## What the exercise asks
Scan the entries for lines containing the string "information". Reply with how many there are, and nothing else.

## Recorded data
Segment Open
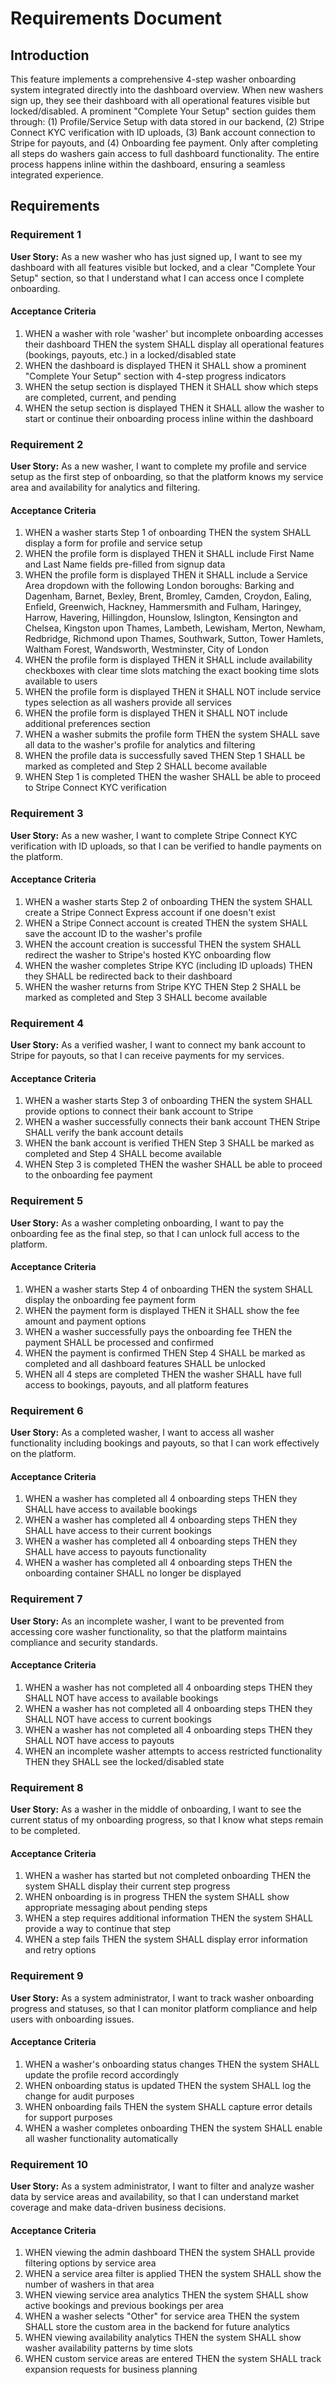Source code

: # Requirements Document

## Introduction

This feature implements a comprehensive 4-step washer onboarding system integrated directly into the dashboard overview. When new washers sign up, they see their dashboard with all operational features visible but locked/disabled. A prominent "Complete Your Setup" section guides them through: (1) Profile/Service Setup with data stored in our backend, (2) Stripe Connect KYC verification with ID uploads, (3) Bank account connection to Stripe for payouts, and (4) Onboarding fee payment. Only after completing all steps do washers gain access to full dashboard functionality. The entire process happens inline within the dashboard, ensuring a seamless integrated experience.

## Requirements

### Requirement 1

**User Story:** As a new washer who has just signed up, I want to see my dashboard with all features visible but locked, and a clear "Complete Your Setup" section, so that I understand what I can access once I complete onboarding.

#### Acceptance Criteria

1. WHEN a washer with role 'washer' but incomplete onboarding accesses their dashboard THEN the system SHALL display all operational features (bookings, payouts, etc.) in a locked/disabled state
2. WHEN the dashboard is displayed THEN it SHALL show a prominent "Complete Your Setup" section with 4-step progress indicators
3. WHEN the setup section is displayed THEN it SHALL show which steps are completed, current, and pending
4. WHEN the setup section is displayed THEN it SHALL allow the washer to start or continue their onboarding process inline within the dashboard

### Requirement 2

**User Story:** As a new washer, I want to complete my profile and service setup as the first step of onboarding, so that the platform knows my service area and availability for analytics and filtering.

#### Acceptance Criteria

1. WHEN a washer starts Step 1 of onboarding THEN the system SHALL display a form for profile and service setup
2. WHEN the profile form is displayed THEN it SHALL include First Name and Last Name fields pre-filled from signup data
3. WHEN the profile form is displayed THEN it SHALL include a Service Area dropdown with the following London boroughs: Barking and Dagenham, Barnet, Bexley, Brent, Bromley, Camden, Croydon, Ealing, Enfield, Greenwich, Hackney, Hammersmith and Fulham, Haringey, Harrow, Havering, Hillingdon, Hounslow, Islington, Kensington and Chelsea, Kingston upon Thames, Lambeth, Lewisham, Merton, Newham, Redbridge, Richmond upon Thames, Southwark, Sutton, Tower Hamlets, Waltham Forest, Wandsworth, Westminster, City of London
4. WHEN the profile form is displayed THEN it SHALL include availability checkboxes with clear time slots matching the exact booking time slots available to users
5. WHEN the profile form is displayed THEN it SHALL NOT include service types selection as all washers provide all services
6. WHEN the profile form is displayed THEN it SHALL NOT include additional preferences section
7. WHEN a washer submits the profile form THEN the system SHALL save all data to the washer's profile for analytics and filtering
8. WHEN the profile data is successfully saved THEN Step 1 SHALL be marked as completed and Step 2 SHALL become available
9. WHEN Step 1 is completed THEN the washer SHALL be able to proceed to Stripe Connect KYC verification

### Requirement 3

**User Story:** As a new washer, I want to complete Stripe Connect KYC verification with ID uploads, so that I can be verified to handle payments on the platform.

#### Acceptance Criteria

1. WHEN a washer starts Step 2 of onboarding THEN the system SHALL create a Stripe Connect Express account if one doesn't exist
2. WHEN a Stripe Connect account is created THEN the system SHALL save the account ID to the washer's profile
3. WHEN the account creation is successful THEN the system SHALL redirect the washer to Stripe's hosted KYC onboarding flow
4. WHEN the washer completes Stripe KYC (including ID uploads) THEN they SHALL be redirected back to their dashboard
5. WHEN the washer returns from Stripe KYC THEN Step 2 SHALL be marked as completed and Step 3 SHALL become available

### Requirement 4

**User Story:** As a verified washer, I want to connect my bank account to Stripe for payouts, so that I can receive payments for my services.

#### Acceptance Criteria

1. WHEN a washer starts Step 3 of onboarding THEN the system SHALL provide options to connect their bank account to Stripe
2. WHEN a washer successfully connects their bank account THEN Stripe SHALL verify the bank account details
3. WHEN the bank account is verified THEN Step 3 SHALL be marked as completed and Step 4 SHALL become available
4. WHEN Step 3 is completed THEN the washer SHALL be able to proceed to the onboarding fee payment

### Requirement 5

**User Story:** As a washer completing onboarding, I want to pay the onboarding fee as the final step, so that I can unlock full access to the platform.

#### Acceptance Criteria

1. WHEN a washer starts Step 4 of onboarding THEN the system SHALL display the onboarding fee payment form
2. WHEN the payment form is displayed THEN it SHALL show the fee amount and payment options
3. WHEN a washer successfully pays the onboarding fee THEN the payment SHALL be processed and confirmed
4. WHEN the payment is confirmed THEN Step 4 SHALL be marked as completed and all dashboard features SHALL be unlocked
5. WHEN all 4 steps are completed THEN the washer SHALL have full access to bookings, payouts, and all platform features

### Requirement 6

**User Story:** As a completed washer, I want to access all washer functionality including bookings and payouts, so that I can work effectively on the platform.

#### Acceptance Criteria

1. WHEN a washer has completed all 4 onboarding steps THEN they SHALL have access to available bookings
2. WHEN a washer has completed all 4 onboarding steps THEN they SHALL have access to their current bookings
3. WHEN a washer has completed all 4 onboarding steps THEN they SHALL have access to payouts functionality
4. WHEN a washer has completed all 4 onboarding steps THEN the onboarding container SHALL no longer be displayed

### Requirement 7

**User Story:** As an incomplete washer, I want to be prevented from accessing core washer functionality, so that the platform maintains compliance and security standards.

#### Acceptance Criteria

1. WHEN a washer has not completed all 4 onboarding steps THEN they SHALL NOT have access to available bookings
2. WHEN a washer has not completed all 4 onboarding steps THEN they SHALL NOT have access to current bookings
3. WHEN a washer has not completed all 4 onboarding steps THEN they SHALL NOT have access to payouts
4. WHEN an incomplete washer attempts to access restricted functionality THEN they SHALL see the locked/disabled state

### Requirement 8

**User Story:** As a washer in the middle of onboarding, I want to see the current status of my onboarding progress, so that I know what steps remain to be completed.

#### Acceptance Criteria

1. WHEN a washer has started but not completed onboarding THEN the system SHALL display their current step progress
2. WHEN onboarding is in progress THEN the system SHALL show appropriate messaging about pending steps
3. WHEN a step requires additional information THEN the system SHALL provide a way to continue that step
4. WHEN a step fails THEN the system SHALL display error information and retry options

### Requirement 9

**User Story:** As a system administrator, I want to track washer onboarding progress and statuses, so that I can monitor platform compliance and help users with onboarding issues.

#### Acceptance Criteria

1. WHEN a washer's onboarding status changes THEN the system SHALL update the profile record accordingly
2. WHEN onboarding status is updated THEN the system SHALL log the change for audit purposes
3. WHEN onboarding fails THEN the system SHALL capture error details for support purposes
4. WHEN a washer completes onboarding THEN the system SHALL enable all washer functionality automatically

### Requirement 10

**User Story:** As a system administrator, I want to filter and analyze washer data by service areas and availability, so that I can understand market coverage and make data-driven business decisions.

#### Acceptance Criteria

1. WHEN viewing the admin dashboard THEN the system SHALL provide filtering options by service area
2. WHEN a service area filter is applied THEN the system SHALL show the number of washers in that area
3. WHEN viewing service area analytics THEN the system SHALL show active bookings and previous bookings per area
4. WHEN a washer selects "Other" for service area THEN the system SHALL store the custom area in the backend for future analytics
5. WHEN viewing availability analytics THEN the system SHALL show washer availability patterns by time slots
6. WHEN custom service areas are entered THEN the system SHALL track expansion requests for business planning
Segment Closed
## Answer to the exercise
2